Exercise description
Those lines of the data that hold the word "console" are to be copied out.

Supplied entries
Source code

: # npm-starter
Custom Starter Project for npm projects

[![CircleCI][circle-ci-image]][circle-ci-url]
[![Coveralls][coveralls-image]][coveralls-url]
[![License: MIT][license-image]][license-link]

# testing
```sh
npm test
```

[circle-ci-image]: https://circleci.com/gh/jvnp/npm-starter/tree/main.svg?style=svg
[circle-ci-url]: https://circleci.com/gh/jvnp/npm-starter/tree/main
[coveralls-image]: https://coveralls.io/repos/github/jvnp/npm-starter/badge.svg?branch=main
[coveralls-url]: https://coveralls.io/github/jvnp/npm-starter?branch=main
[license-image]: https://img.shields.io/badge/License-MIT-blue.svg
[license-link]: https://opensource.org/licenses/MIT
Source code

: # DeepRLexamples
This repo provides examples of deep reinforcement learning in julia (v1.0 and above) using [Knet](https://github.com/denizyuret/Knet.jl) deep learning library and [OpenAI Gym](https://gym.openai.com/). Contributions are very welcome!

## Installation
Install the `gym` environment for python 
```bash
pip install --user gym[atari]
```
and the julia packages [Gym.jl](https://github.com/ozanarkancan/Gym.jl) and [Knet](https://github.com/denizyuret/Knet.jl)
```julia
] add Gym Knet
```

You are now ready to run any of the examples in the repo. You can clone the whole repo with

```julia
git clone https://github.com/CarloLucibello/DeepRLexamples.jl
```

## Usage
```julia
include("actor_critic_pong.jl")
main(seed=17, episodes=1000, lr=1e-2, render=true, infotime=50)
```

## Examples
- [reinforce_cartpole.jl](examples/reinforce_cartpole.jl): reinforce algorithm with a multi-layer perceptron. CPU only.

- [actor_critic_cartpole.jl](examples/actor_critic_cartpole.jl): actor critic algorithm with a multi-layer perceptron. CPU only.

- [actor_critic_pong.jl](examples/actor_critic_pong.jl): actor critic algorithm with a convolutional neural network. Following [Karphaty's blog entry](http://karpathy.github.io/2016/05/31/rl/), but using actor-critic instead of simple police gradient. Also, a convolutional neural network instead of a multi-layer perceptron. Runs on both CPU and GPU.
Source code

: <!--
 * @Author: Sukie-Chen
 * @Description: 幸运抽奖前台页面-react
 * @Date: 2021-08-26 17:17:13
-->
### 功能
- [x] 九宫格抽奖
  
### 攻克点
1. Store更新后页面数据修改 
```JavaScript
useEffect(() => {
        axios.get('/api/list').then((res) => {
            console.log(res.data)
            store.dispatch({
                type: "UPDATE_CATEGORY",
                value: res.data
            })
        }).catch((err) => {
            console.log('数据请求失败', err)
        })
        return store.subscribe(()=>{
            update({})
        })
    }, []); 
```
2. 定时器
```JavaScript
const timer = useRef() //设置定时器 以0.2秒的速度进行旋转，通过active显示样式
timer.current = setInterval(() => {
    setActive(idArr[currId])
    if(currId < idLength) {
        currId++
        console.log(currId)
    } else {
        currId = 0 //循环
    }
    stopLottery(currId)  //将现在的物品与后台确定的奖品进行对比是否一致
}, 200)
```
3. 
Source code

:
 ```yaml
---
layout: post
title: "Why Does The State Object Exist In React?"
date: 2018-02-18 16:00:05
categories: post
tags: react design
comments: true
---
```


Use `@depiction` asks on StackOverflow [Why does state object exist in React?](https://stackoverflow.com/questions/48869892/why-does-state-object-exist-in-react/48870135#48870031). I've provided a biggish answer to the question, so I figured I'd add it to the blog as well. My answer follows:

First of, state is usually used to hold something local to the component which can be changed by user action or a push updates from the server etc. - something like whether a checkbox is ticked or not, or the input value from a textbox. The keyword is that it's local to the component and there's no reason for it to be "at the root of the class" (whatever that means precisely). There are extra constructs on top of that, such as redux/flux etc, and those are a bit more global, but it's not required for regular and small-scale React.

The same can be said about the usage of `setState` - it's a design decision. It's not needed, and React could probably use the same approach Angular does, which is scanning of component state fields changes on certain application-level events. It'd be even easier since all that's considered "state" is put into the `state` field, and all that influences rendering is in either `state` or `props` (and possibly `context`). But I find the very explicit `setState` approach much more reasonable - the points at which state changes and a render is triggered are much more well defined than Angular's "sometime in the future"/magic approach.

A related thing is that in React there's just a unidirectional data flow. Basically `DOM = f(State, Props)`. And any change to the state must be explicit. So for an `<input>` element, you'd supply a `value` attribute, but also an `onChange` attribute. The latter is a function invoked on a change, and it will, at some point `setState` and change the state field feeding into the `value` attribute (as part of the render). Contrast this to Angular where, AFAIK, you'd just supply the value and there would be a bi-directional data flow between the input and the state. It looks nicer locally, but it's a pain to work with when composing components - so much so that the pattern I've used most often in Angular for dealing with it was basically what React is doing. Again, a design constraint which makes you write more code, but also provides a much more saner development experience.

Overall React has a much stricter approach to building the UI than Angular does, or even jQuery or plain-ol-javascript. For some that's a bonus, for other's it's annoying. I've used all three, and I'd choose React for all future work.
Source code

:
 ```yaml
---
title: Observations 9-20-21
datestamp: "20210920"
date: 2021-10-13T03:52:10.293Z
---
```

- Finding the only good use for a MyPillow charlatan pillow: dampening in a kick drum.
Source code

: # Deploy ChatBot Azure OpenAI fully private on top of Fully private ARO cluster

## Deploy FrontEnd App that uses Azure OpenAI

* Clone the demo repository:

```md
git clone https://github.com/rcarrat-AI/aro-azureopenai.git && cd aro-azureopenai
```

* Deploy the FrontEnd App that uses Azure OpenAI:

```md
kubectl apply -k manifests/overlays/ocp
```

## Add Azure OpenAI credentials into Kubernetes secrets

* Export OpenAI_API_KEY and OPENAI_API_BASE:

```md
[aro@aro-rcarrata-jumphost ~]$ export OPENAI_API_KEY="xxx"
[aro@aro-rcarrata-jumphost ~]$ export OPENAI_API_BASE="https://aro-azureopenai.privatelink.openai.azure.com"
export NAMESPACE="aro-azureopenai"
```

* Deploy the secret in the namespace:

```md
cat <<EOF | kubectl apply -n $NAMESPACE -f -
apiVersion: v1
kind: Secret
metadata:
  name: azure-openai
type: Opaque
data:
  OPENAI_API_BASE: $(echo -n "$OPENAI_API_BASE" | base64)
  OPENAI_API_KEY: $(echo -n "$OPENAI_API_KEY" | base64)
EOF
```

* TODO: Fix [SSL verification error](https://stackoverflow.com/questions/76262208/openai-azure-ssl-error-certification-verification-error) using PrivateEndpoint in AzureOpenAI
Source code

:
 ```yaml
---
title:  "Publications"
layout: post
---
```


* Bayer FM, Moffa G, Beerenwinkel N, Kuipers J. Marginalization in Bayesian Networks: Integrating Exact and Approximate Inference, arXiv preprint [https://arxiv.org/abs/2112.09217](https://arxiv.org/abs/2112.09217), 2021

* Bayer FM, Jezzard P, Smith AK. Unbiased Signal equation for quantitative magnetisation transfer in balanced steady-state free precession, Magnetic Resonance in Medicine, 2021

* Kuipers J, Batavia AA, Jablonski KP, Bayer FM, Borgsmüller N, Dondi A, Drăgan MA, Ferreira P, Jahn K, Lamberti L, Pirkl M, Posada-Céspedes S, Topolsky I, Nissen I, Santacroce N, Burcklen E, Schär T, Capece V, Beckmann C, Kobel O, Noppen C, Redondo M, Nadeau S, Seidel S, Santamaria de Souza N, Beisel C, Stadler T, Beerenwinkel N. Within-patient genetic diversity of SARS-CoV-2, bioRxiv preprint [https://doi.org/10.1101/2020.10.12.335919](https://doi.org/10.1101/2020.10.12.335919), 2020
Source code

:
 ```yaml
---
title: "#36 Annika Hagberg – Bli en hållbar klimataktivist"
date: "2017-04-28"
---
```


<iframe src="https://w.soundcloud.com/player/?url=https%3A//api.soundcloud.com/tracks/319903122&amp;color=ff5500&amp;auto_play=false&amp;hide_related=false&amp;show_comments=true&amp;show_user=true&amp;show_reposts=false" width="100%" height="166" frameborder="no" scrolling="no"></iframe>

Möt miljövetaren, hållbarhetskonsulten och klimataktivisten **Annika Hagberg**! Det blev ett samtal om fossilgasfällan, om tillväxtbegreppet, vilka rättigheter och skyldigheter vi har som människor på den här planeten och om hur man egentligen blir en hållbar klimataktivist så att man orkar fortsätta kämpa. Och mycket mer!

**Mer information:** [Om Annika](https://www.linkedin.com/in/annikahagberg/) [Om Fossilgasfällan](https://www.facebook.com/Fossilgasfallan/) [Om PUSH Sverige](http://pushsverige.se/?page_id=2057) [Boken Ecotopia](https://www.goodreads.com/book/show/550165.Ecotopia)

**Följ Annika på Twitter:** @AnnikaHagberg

Written response
            console.log(res.data)
            console.log('数据请求失败', err)
        console.log(currId)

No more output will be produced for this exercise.